Instructions for the task
Reply with one number only: the count of lines below that contain the word "Dimou".

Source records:
⁂
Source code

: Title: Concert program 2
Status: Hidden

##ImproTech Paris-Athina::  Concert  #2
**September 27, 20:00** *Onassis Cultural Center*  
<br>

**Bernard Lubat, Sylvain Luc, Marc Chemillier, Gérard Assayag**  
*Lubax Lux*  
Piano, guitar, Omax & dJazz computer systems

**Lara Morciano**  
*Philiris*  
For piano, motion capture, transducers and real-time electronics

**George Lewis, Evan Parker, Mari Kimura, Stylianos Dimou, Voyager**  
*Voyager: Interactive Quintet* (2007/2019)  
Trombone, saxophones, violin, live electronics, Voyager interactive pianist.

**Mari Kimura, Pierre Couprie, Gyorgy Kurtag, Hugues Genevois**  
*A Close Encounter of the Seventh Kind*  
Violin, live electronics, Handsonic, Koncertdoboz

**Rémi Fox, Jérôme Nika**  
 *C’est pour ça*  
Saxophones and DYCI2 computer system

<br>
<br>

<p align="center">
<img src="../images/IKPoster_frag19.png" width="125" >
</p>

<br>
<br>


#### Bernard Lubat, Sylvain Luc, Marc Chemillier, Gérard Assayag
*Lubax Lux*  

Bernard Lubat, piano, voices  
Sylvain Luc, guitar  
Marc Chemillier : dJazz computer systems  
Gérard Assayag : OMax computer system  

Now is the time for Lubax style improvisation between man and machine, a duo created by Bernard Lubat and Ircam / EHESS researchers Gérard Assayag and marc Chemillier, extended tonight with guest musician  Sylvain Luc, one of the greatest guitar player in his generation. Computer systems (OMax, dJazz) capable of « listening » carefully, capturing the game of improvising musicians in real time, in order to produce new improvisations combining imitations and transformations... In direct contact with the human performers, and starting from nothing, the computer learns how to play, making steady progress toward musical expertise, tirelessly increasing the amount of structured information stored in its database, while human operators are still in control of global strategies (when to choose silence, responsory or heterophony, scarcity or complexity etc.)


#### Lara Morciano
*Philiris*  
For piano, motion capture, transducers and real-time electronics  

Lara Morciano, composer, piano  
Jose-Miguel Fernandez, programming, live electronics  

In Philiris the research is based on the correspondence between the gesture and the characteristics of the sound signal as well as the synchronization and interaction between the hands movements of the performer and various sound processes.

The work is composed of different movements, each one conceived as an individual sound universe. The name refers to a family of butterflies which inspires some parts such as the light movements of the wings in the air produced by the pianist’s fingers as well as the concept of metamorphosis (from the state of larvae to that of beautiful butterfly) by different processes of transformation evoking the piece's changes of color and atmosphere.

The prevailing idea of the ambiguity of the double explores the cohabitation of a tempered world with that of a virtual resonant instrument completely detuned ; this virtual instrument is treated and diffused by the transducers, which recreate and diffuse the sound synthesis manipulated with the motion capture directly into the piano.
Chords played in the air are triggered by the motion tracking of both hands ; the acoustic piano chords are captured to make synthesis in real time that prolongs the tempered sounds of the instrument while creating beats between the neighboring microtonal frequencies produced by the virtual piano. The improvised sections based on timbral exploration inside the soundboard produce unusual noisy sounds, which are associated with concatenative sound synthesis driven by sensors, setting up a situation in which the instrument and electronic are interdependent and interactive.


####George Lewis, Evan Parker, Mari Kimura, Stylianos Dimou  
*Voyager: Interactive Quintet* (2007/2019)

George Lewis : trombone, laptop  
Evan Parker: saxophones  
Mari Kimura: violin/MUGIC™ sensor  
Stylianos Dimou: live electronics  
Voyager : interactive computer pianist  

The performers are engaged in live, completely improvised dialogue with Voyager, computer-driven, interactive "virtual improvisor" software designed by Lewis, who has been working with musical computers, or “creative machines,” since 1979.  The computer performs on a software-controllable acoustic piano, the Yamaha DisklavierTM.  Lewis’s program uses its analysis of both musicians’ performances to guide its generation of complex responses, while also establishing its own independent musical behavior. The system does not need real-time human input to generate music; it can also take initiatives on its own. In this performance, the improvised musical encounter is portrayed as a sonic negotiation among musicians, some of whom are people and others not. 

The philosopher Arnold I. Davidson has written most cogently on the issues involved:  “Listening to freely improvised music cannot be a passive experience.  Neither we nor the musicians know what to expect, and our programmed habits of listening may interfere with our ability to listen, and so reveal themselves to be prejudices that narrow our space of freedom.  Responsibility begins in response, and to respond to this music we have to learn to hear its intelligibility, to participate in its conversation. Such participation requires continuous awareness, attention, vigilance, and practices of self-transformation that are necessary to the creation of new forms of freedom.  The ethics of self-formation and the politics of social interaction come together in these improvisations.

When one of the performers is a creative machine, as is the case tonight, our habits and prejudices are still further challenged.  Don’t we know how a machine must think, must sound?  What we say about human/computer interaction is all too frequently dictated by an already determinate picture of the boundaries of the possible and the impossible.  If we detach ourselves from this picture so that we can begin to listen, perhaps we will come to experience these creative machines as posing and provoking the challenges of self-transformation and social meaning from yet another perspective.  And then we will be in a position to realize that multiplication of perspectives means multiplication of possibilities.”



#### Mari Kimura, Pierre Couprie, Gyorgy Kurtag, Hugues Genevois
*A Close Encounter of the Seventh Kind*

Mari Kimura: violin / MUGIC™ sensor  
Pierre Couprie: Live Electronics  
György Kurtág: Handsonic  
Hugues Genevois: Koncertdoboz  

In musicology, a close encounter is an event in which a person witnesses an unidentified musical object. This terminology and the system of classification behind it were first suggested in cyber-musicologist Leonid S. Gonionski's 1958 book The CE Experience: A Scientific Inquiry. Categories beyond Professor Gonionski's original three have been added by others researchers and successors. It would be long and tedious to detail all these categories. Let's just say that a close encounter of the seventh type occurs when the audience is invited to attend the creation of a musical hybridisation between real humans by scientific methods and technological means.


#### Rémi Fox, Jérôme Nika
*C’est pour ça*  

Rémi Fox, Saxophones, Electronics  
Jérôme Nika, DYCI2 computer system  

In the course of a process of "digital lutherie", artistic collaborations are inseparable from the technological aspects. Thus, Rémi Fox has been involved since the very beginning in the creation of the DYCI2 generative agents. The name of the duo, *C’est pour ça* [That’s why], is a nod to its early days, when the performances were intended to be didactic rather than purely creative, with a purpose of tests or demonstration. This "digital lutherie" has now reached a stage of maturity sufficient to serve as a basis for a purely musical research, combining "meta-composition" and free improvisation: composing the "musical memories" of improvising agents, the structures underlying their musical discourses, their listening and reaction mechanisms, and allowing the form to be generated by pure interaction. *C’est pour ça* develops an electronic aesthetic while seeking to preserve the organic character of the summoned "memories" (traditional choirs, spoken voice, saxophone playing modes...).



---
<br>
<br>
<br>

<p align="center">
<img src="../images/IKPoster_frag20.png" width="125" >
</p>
⁂
Answer for the task
3